Als Sonora ist Davide DAMIANI eine sehr gute Besetzung mit viel Stimme
und darstellerischem Vermögen. Als Ashby hat Tigran MARTIROSSIAN gesanglich
nicht allzuviel Gelegenheit zu punkten, als Figur ist er jedoch sehr überzeugend.
Szymon
KOBYLINSKI als Billy Jackrabbit und Rebecca Jo LOEB als Wowkle boten in
ihrer kurzen Szene mehr gemeinsame Innigkeit, als man es bei Minnie und
Johnson den gesamten Abend über zu sehen bekam. Florian SPIESS beeindruckt
in seinem kurzen Solomoment als Jake Wallace nachhaltig.
Selbst
in den kleinsten Rollen spielte die Staatsoper die Ensemblekarte aus,
und Dovlet NURGELDIYEV (Trin), Moritz GOGG (Sid), Viktor RUD (Bello),
Benjamin POPSON (Harry), Jun-Sang HAN (Joe), Vincenzo NERI (Happy), Alin
ANCA (Larkens), Christoph RAUSCh (José Castro) oder Daniel TODD (Postillon)

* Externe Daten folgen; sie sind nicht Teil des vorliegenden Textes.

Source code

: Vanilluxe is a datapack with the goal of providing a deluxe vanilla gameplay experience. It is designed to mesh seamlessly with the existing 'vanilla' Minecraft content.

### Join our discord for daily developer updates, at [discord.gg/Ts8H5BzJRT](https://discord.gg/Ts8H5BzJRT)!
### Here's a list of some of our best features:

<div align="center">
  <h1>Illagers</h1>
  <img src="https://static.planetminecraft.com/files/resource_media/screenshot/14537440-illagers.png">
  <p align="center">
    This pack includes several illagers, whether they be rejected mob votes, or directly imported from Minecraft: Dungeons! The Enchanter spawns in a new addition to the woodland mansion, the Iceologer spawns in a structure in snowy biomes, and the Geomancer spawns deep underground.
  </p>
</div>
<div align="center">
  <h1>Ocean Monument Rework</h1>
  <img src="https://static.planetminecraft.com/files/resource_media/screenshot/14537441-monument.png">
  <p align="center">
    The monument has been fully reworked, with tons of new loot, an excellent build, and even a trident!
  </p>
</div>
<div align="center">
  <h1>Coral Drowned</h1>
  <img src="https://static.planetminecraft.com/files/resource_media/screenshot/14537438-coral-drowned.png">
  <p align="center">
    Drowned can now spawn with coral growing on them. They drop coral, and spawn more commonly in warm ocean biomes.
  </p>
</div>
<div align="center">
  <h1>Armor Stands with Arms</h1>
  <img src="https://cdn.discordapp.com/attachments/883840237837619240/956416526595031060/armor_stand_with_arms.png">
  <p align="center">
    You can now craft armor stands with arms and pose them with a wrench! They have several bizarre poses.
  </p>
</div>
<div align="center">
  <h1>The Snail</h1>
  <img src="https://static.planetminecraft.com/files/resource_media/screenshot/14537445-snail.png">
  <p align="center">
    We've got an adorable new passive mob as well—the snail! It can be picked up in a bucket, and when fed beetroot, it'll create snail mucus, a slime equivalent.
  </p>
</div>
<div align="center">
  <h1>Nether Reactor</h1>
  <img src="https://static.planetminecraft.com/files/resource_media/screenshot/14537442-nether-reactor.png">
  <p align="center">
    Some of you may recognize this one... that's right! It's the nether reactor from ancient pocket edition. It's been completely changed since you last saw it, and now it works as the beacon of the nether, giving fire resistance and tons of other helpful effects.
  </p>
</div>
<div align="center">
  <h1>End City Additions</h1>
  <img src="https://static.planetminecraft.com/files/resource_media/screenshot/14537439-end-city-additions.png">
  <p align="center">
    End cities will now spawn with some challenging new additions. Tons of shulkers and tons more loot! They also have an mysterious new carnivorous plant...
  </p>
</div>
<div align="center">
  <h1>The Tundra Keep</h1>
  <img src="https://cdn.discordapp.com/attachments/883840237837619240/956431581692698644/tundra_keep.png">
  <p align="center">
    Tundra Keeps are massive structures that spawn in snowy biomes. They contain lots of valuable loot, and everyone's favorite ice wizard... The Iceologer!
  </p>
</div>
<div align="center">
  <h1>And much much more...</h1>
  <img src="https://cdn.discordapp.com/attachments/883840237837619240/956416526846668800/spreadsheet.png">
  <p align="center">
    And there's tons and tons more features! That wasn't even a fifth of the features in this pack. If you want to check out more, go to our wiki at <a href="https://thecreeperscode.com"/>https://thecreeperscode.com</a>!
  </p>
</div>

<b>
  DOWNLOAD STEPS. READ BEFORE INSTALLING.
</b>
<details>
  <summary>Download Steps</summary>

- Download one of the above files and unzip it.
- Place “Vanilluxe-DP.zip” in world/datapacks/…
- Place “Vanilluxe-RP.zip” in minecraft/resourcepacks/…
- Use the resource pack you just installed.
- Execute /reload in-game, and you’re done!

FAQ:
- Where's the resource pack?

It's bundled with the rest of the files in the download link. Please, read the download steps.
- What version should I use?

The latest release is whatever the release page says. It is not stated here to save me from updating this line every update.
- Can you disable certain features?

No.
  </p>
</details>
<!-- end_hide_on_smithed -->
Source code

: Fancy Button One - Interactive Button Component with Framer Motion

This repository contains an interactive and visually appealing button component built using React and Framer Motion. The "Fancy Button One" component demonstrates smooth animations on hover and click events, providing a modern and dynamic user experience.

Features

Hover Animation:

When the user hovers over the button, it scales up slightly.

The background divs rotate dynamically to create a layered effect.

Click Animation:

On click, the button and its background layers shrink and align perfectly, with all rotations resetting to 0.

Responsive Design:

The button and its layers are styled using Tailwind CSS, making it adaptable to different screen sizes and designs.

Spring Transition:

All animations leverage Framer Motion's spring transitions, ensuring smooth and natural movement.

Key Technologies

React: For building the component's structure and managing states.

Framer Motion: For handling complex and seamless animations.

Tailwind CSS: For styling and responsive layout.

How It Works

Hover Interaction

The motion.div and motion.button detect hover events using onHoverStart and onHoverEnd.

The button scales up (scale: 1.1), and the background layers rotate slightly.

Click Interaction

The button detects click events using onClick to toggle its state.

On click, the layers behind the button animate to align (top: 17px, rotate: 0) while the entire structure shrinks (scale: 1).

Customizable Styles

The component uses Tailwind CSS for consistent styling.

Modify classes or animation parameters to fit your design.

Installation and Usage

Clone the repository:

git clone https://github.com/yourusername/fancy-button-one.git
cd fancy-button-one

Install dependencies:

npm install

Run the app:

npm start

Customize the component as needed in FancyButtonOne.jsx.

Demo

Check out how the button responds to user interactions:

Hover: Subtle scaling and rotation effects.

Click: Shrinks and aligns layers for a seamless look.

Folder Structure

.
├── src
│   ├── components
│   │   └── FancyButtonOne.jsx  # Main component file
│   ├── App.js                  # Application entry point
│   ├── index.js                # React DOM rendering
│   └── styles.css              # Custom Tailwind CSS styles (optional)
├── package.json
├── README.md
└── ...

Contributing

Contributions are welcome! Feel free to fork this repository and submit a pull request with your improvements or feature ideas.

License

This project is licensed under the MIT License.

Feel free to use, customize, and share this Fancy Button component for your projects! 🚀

machten ihre Sache ausgezeichnet.
Besonders
beeindruckend waren der Zusammenklang von Ensemble und CHOR. Momente,
in denen man perfekte Harmonie zu hören bekam. Wie auch immer Eberhard
FRIEDRICH das gemacht hat, er hat das Chorwunder von der Spree an die
Elbe gebracht.
Ein
Puccini-Wunder fand auf jeden Fall auch im Orchestergraben statt. Carlo
MONTANARO schwelgte geradezu in der Partitur. Er spielte jede Nuance aus,
und die Romantik, die Dramatik, welche auf der Bühne nicht wirklich stattfand,
kam zumindest aus dem Orchester. Die PHILHARMONIKER HAMBURG klangen trotz
waren Klangwogen nie zu laut. So engagiert hat man sie im italienischen
Fach lange nicht mehr gehört.
Die
Inszenierung (Vincent BOUSSARD) ist schlichtweg langweilig. Selbst der
aufmerksame Zuschauer erfährt hier weder etwas über das Stück selbst,
noch über die Beziehungen der Personen untereinander. Zwischenmenschliche
Kommunikation ist out, Rampen- oder sonst wie Herumstehen dagegen in.
Gerade
in den Beziehungen zwischen Minnie und Johnson bzw. zwischen ihr und Jack
Rance wird unglaublich viel Potential verschenkt. Daß
der Regisseur im Finale Rance vollkommen unauffällig abgehen läßt, bevor
alles vorbei ist, ohne Reaktion auf das Geschehene, gibt die klare negative
Antwort auf die aufgekommende Frage, ob ihn die Figuren überhaupt interessieren.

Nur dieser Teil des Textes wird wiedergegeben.